La date d'entrée en vigueur du CSE va en fait dépendre de la date d'expiration des mandats en cours. Des dispositions transitoires sont ainsi prévues jusqu'en décembre 2019 : au 1er janvier 2020, le CSE sera généralisé dans toutes les entreprises de plus de 11 salariés en France.
- Renforcer la prévisibilité et sécuriser les relations de travail ou les effets de leur rupture
Ce pilier vise à sécuriser tant les employeurs que les salariés dans le cadre de la relation de travail et spécifiquement de sa rupture.
Le projet de loi et le projet d'ordonnance fixent un plancher et un plafond (un mois de salaire maximum la première année et de 3 à 20 mois pour une ancienneté supérieure à 30 ans) aux dommages-intérêts alloués au salarié dont le licenciement serait reconnu sans cause réelle et sérieuse. Un barème spécifique (uniquement plancher d'indemnisation selon ancienneté) est prévu pour les entreprises de moins de 11 salariés (de 0,5 mois minimum la première année à 2,5 mois pour 10 ans d'ancienneté). Ces dispositions seront applicables aux licenciements notifiés postérieurement à la publication de l'ordonnance.
Rappelons que la loi du 6 août 2015 pour la croissance, l'activité et l'égalité des chances économiques dite « Loi Macron » avait fixé un barème ayant seulement valeur indicative. La réforme vise à rendre obligatoire ce barème, revu à la baisse, sauf pour les cas de licenciement entaché de nullité (harcèlement, discrimination, violation de liberté fondamentale,…).
Le projet d'ordonnance prévoit également d'adapter les règles de procédure et l'exigence de motivation des licenciements et fixer les conséquences du non-respect de ces règles ou d'une motivation insuffisante du licenciement. Un modèle de lettre de licenciement précisant les droits et obligations de chacun serait diffusé.
Par ailleurs, les projets de texte harmonisent les délais de recours contentieux à un an quel que soit le motif du licenciement.
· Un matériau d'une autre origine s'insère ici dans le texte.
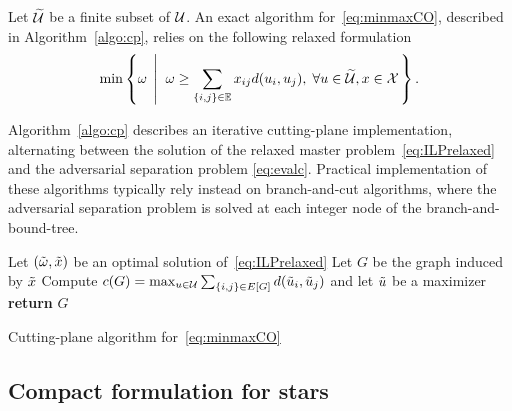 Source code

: \documentclass[12pt]{article}
\begin{document}
Let $\widetilde{\mathcal{U}}$ be a finite subset of $\mathcal{U}$. An exact algorithm for~\ref{eq:minmaxCO}, described in Algorithm~\ref{algo:cp}, relies on the following relaxed formulation
\begin{equation}
\label{eq:ILPrelaxed}
\min\left\{\omega \; \left|\;\; \omega \geq \sum_{\{i,j\}\in \mathbb{E}} x_{ij} d(u_i,u_j), \; \forall u\in\widetilde{\mathcal{U}}, x \in \mathcal{X} \right.\right\}.
\end{equation}

Algorithm~\ref{algo:cp} describes an iterative cutting-plane implementation, alternating between the solution of the relaxed master problem~\eqref{eq:ILPrelaxed} and the adversarial separation problem \ref{eq:evalc}. Practical implementation of these algorithms typically rely instead on branch-and-cut algorithms, where the adversarial separation problem is solved at each integer node of the branch-and-bound-tree. 

\begin{algorithm}
\DontPrintSemicolon
{}
{
Let $(\tilde{\omega},\tilde{x})$ be an optimal solution of~\eqref{eq:ILPrelaxed}\;
Let $G$ be the graph induced by $\tilde{x}$\;
Compute $c(G)=\max_{u\in\mathcal{U}}\sum_{\{i,j\}\in E[G]} d(\tilde{u}_i,\tilde{u}_j)$ and let $\tilde{u}$ be a maximizer\;
}
\textbf{return} $G$
\caption{Cutting-plane algorithm for~\ref{eq:minmaxCO}}
\label{algo:cp}
\end{algorithm}


\subsection{Compact formulation for stars}
\label{sec:compact}
\end{document}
Ce pilier comporte également de nombreuses dispositions concernant les licenciements pour motif économique, qui intéresseront particulièrement les grands groupes internationaux, telles que :
- la modification du périmètre d'appréciation de la cause économique qui serait limité au territoire national dans le cas où l'entreprise concernée appartient à un groupe ayant des entreprises à l'étranger, « sauf fraude » ;
- des précisions sur les conditions dans lesquelles l'employeur satisfait à son obligation de reclassement (également limité au territoire national) ainsi que sur l'application des critères d'ordre des licenciements.
Enfin, les plans de départ volontaire sont légalisés, favorisés et sécurisés, notamment s'agissant de l'information et de la consultation des institutions représentatives du personnel et l'accompagnement du salarié.
- Mesures diverses
Au-delà de ces trois piliers, diverses dispositions relatives au télétravail, au recours au CDD et au CDI de chantier, au travail de nuit, au prêt de main d'œuvre à but non lucratif et à la pénibilité au travail sont prévues dans les projets d'ordonnances.
Selon l'agenda fixé, les ordonnances devraient être adoptées en Conseil des ministres le 22 septembre 2017, en vue d'une entrée en vigueur fin septembre des dispositions d'application immédiate. Celles qui nécessitent un décret entreront en vigueur après parution du décret.
Interrogée avant la journée de mobilisation organisée le 12 septembre par les syndicats, la Ministre du Travail, Muriel Pénicaud, a indiqué que ces projets étaient quasiment définitifs, seuls quelques ajustements étant envisageables.
Nous reviendrons plus en détail sur ces ordonnances dans nos prochaines publications.